Nos croiseurs n’ont le droit de réprimer la traite que sur les navires français, qui ne la font pas, et sur les navires des puissances avec qui nous avons conclu des traités spéciaux sur le droit de visite, telles que la Sardaigne, le Danemark, la Toscane, la Suède, Naples et les villes anséatiques, qui ne la font pas davantage. Comme nous n’avons aucun traité ni avec l’Espagne ni avec le Portugal, ni avec le Brésil, il s’ensuit que nos croiseurs ne peuvent rien pour la suppression du trafic des noirs. A quoi servira-t-il qu’un croiseur français, rencontrant un négrier, vérifie sa nationalité ? Cette vérification lui procurera le plaisir d’apprendre si le navire suspect est espagnol, portugais ou brésilien ; mais, n’ayant aucun droit de saisir ce négrier, il sera obligé de lui laisser continuer son voyage, eût-il 500 nègres à bord.

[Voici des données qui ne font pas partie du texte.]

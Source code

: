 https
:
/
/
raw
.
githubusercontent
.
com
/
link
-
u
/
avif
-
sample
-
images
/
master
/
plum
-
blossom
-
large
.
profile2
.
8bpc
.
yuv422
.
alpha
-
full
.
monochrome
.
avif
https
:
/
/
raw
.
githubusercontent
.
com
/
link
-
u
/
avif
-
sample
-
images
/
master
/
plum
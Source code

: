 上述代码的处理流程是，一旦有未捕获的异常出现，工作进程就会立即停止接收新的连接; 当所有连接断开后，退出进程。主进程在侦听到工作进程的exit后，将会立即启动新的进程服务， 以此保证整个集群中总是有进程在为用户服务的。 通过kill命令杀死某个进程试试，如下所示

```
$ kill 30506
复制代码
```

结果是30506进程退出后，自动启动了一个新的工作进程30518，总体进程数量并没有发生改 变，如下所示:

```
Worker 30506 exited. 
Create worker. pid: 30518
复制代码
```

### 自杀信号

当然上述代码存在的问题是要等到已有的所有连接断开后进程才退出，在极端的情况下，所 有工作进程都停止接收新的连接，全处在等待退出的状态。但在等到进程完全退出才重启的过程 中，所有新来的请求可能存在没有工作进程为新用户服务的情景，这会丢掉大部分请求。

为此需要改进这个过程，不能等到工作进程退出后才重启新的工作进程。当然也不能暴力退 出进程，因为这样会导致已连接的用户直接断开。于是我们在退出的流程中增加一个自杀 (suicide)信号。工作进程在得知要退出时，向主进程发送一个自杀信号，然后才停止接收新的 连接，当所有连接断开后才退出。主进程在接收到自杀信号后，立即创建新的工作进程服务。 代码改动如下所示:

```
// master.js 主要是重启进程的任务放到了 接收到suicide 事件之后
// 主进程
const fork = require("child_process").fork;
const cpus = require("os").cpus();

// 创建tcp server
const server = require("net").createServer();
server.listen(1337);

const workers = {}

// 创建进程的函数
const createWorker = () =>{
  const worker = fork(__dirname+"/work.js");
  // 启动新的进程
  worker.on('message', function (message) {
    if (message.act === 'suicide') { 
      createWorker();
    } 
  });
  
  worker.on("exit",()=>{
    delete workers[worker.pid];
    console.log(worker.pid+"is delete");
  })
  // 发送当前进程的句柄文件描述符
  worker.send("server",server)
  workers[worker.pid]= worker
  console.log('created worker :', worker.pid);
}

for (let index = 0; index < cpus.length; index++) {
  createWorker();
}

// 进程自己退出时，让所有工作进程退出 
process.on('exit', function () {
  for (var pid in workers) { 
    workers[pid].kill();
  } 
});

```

La position de l’Angleterre est toute différente. L’Angleterre est la seule puissance qui ait conclu avec l’Espagne, le Portugal et le Brésil des conventions spéciales pour la répression de la traite. En vertu de ces conventions, non-seulement elle a droit de visite et de saisie sur les navires de ces trois nations, mais elle siège, par ses commissaires, dans les tribunaux établis pour statuer sur la validité des prises faites par ses croiseurs sur les négriers portugais, espagnols et brésiliens. L’Angleterre se trouve donc par le fait la seule puissance en mesure d’exercer, pour la répression du commerce des esclaves, une action réelle et sérieuse. Un document officiel, communiqué l’année dernière au parlement, montre que, depuis l’établissement des tribunaux mixtes, 429 navires portugais, brésiliens ou espagnols ont été traduits devant eux après avoir été saisis par les croiseurs anglais, que 381 ont été condamnés et confisqués, ainsi que leurs cargaisons, et que depuis l’époque où les conventions de 1831 et 1833 ont été mises à exécution, c’est-à-dire depuis le commencement de 1834, 348 navires portugais, brésiliens ou espagnols ont été capturés par les croiseurs anglais et conduits devant les tribunaux compétens, tandis que les croiseurs français n’ont pas effectué une seule saisie.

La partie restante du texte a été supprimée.